**ASSIGNMENT**
Scan the lines below for the string "styles". Reply with how many match, and no other words.

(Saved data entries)
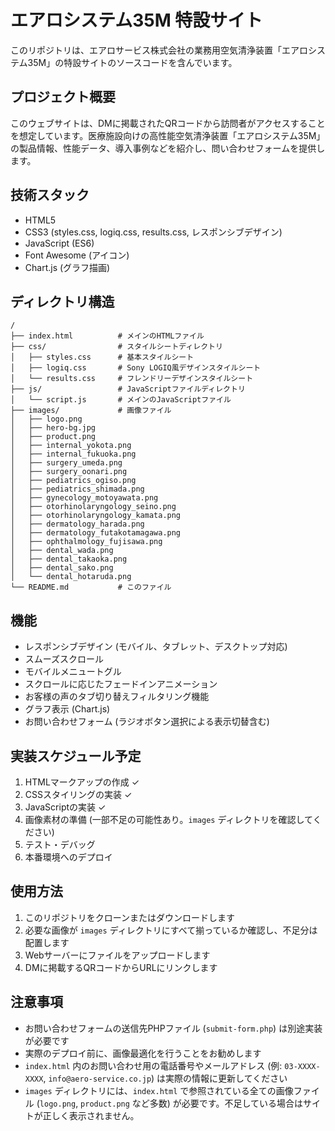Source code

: # エアロシステム35M 特設サイト

このリポジトリは、エアロサービス株式会社の業務用空気清浄装置「エアロシステム35M」の特設サイトのソースコードを含んでいます。

## プロジェクト概要

このウェブサイトは、DMに掲載されたQRコードから訪問者がアクセスすることを想定しています。医療施設向けの高性能空気清浄装置「エアロシステム35M」の製品情報、性能データ、導入事例などを紹介し、問い合わせフォームを提供します。

## 技術スタック

- HTML5
- CSS3 (styles.css, logiq.css, results.css, レスポンシブデザイン)
- JavaScript (ES6)
- Font Awesome (アイコン)
- Chart.js (グラフ描画)

## ディレクトリ構造

```
/
├── index.html          # メインのHTMLファイル
├── css/                # スタイルシートディレクトリ
│   ├── styles.css      # 基本スタイルシート
│   ├── logiq.css       # Sony LOGIQ風デザインスタイルシート
│   └── results.css     # フレンドリーデザインスタイルシート
├── js/                 # JavaScriptファイルディレクトリ
│   └── script.js       # メインのJavaScriptファイル
├── images/             # 画像ファイル
│   ├── logo.png
│   ├── hero-bg.jpg
│   ├── product.png
│   ├── internal_yokota.png
│   ├── internal_fukuoka.png
│   ├── surgery_umeda.png
│   ├── surgery_oonari.png
│   ├── pediatrics_ogiso.png
│   ├── pediatrics_shimada.png
│   ├── gynecology_motoyawata.png
│   ├── otorhinolaryngology_seino.png
│   ├── otorhinolaryngology_kamata.png
│   ├── dermatology_harada.png
│   ├── dermatology_futakotamagawa.png
│   ├── ophthalmology_fujisawa.png
│   ├── dental_wada.png
│   ├── dental_takaoka.png
│   ├── dental_sako.png
│   └── dental_hotaruda.png
└── README.md           # このファイル
```

## 機能

- レスポンシブデザイン (モバイル、タブレット、デスクトップ対応)
- スムーズスクロール
- モバイルメニュートグル
- スクロールに応じたフェードインアニメーション
- お客様の声のタブ切り替えフィルタリング機能
- グラフ表示 (Chart.js)
- お問い合わせフォーム (ラジオボタン選択による表示切替含む)

## 実装スケジュール予定

1. HTMLマークアップの作成 ✓
2. CSSスタイリングの実装 ✓
3. JavaScriptの実装 ✓
4. 画像素材の準備 (一部不足の可能性あり。`images` ディレクトリを確認してください)
5. テスト・デバッグ
6. 本番環境へのデプロイ

## 使用方法

1. このリポジトリをクローンまたはダウンロードします
2. 必要な画像が `images` ディレクトリにすべて揃っているか確認し、不足分は配置します
3. Webサーバーにファイルをアップロードします
4. DMに掲載するQRコードからURLにリンクします

## 注意事項

- お問い合わせフォームの送信先PHPファイル (`submit-form.php`) は別途実装が必要です
- 実際のデプロイ前に、画像最適化を行うことをお勧めします
- `index.html` 内のお問い合わせ用の電話番号やメールアドレス (例: `03-XXXX-XXXX`, `info@aero-service.co.jp`) は実際の情報に更新してください
- `images` ディレクトリには、`index.html` で参照されている全ての画像ファイル (`logo.png`, `product.png` など多数) が必要です。不足している場合はサイトが正しく表示されません。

**RESPONSE TO THIS TASK**
2